_Dataset excerpts_.
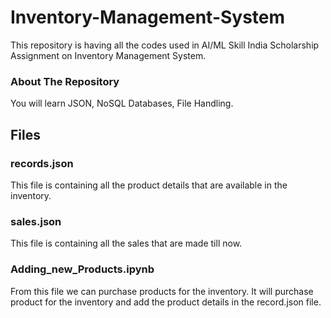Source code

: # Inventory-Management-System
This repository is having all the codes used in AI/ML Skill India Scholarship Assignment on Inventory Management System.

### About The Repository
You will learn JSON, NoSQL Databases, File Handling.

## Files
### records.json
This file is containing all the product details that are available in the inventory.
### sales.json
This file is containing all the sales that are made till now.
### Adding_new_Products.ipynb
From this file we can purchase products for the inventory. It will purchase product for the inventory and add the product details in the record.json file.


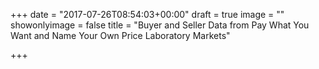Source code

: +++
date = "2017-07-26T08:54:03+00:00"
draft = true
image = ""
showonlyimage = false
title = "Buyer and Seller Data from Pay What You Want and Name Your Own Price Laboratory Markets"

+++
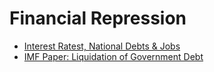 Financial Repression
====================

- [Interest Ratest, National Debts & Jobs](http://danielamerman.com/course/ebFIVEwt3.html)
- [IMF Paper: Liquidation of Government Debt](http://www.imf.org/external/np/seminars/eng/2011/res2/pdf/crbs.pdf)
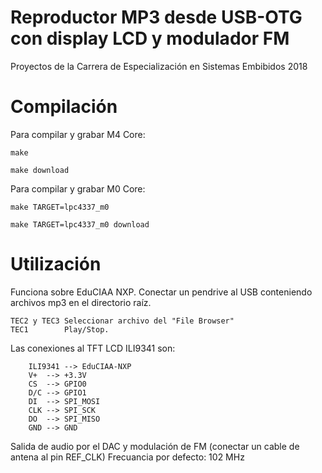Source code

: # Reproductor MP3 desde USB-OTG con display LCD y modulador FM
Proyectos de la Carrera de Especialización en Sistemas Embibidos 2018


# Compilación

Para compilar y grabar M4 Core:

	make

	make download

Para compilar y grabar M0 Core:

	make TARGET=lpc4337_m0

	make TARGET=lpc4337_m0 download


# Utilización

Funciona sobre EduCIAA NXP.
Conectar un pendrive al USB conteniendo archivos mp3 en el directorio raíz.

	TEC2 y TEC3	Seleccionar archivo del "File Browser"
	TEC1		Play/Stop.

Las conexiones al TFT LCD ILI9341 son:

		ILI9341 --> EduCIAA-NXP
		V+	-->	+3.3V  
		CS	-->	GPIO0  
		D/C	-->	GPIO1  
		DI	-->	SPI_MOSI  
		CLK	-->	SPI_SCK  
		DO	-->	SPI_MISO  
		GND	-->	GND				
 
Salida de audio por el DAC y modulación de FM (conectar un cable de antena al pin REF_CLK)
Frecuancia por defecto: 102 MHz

_Work instruction_.
What is needed is an exact copy of the lines from the one containing "Financial Repression" through the last line of the records, with every picture left out.

_Answer box_.
 Financial Repression
====================

- [Interest Ratest, National Debts & Jobs](http://danielamerman.com/course/ebFIVEwt3.html)
- [IMF Paper: Liquidation of Government Debt](http://www.imf.org/external/np/seminars/eng/2011/res2/pdf/crbs.pdf)
Source code

: # Reproductor MP3 desde USB-OTG con display LCD y modulador FM
Proyectos de la Carrera de Especialización en Sistemas Embibidos 2018


# Compilación

Para compilar y grabar M4 Core:

	make

	make download

Para compilar y grabar M0 Core:

	make TARGET=lpc4337_m0

	make TARGET=lpc4337_m0 download


# Utilización

Funciona sobre EduCIAA NXP.
Conectar un pendrive al USB conteniendo archivos mp3 en el directorio raíz.

	TEC2 y TEC3	Seleccionar archivo del "File Browser"
	TEC1		Play/Stop.

Las conexiones al TFT LCD ILI9341 son:

		ILI9341 --> EduCIAA-NXP
		V+	-->	+3.3V  
		CS	-->	GPIO0  
		D/C	-->	GPIO1  
		DI	-->	SPI_MOSI  
		CLK	-->	SPI_SCK  
		DO	-->	SPI_MISO  
		GND	-->	GND				
 
Salida de audio por el DAC y modulación de FM (conectar un cable de antena al pin REF_CLK)
Frecuancia por defecto: 102 MHz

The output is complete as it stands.